JD: These are great questions, though, that people in virtual world studies are constantly hashing and rehashing. Open game? No, obviously not. I Just think the nature of these games is that they were never so innocent to begin with. They're built around the leveling treadmill, for starters. What is so utopian about that? And once that's there, the snake is in the garden.
I always like debating RMTing with the dogmatic zealots so opposed to it
But the point I keep trying to make is that RMTing itself is not the root of all of the problems in these games. It's the very nature of the imbalance, the point that games about advancement will always have those who have, those who have not and those who want to bypass the arbitrary boundaries between them and their goal of the day.
To me, a "leveling treadmill" is the same as farming. The former is about advancement of character and the latter of wealth, but the motivation behind each is fundamentally same. The focus shifts on playing for fun to playing for gain, morphing the experience from one of game to one of effort ("work", to some).

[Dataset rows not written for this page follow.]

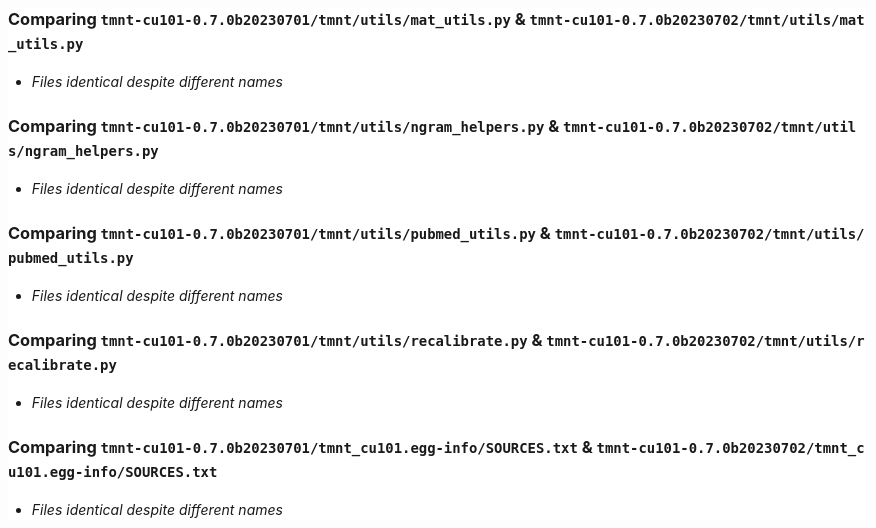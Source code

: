 ### Comparing `tmnt-cu101-0.7.0b20230701/tmnt/utils/mat_utils.py` & `tmnt-cu101-0.7.0b20230702/tmnt/utils/mat_utils.py`

 * *Files identical despite different names*

### Comparing `tmnt-cu101-0.7.0b20230701/tmnt/utils/ngram_helpers.py` & `tmnt-cu101-0.7.0b20230702/tmnt/utils/ngram_helpers.py`

 * *Files identical despite different names*

### Comparing `tmnt-cu101-0.7.0b20230701/tmnt/utils/pubmed_utils.py` & `tmnt-cu101-0.7.0b20230702/tmnt/utils/pubmed_utils.py`

 * *Files identical despite different names*

### Comparing `tmnt-cu101-0.7.0b20230701/tmnt/utils/recalibrate.py` & `tmnt-cu101-0.7.0b20230702/tmnt/utils/recalibrate.py`

 * *Files identical despite different names*

### Comparing `tmnt-cu101-0.7.0b20230701/tmnt_cu101.egg-info/SOURCES.txt` & `tmnt-cu101-0.7.0b20230702/tmnt_cu101.egg-info/SOURCES.txt`

 * *Files identical despite different names*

The imbalance becomes not about time so much as it is about focus. Those who focus on one thing can sometimes make up for any deficiency they may have on time. Of course, those who focus on one thing and have time, well, they win.
And from the comments on Raph's site, Michael Chui quotes:
Chris Lake [from the audience]: Land is the one scarce resource, so yes, there is money to be made there. But it toally misses the point here that one TRUE scarce resource we have in SL is TALENT! And that’s where money is to be made. Creativity
JD: No, again, fun is also a truly scarce commodity. The Linden’s can’t arbitrarily decide what the sweetspot between too easy and too hard is.
The point about the scarcity of talent in SL is also interesting. For a game built by the sheer will of the players who, by their nature, seek to be more creative than most people, I find the game itself iterates life more than explores what's possible in a world system with very few rules. It is almost as if some folks advance to master the tools and then sort of get stuck there.
I am not one to criticize of course, as I am not even an amateur-level creator in SL. Further, with a background in Industrial Design, with a brain attuned to what's feasible long before I even knew what ID was (as evidenced by my earliest drawings), I am not the most creative person in the CAD-osphere (can we get enough "ospheres"?
). It just seems odd for a game as nice as SL to be populated by so many who find what is arguably the mundane real world to be so interesting as to emulate it in a space that in no way requires them to do so.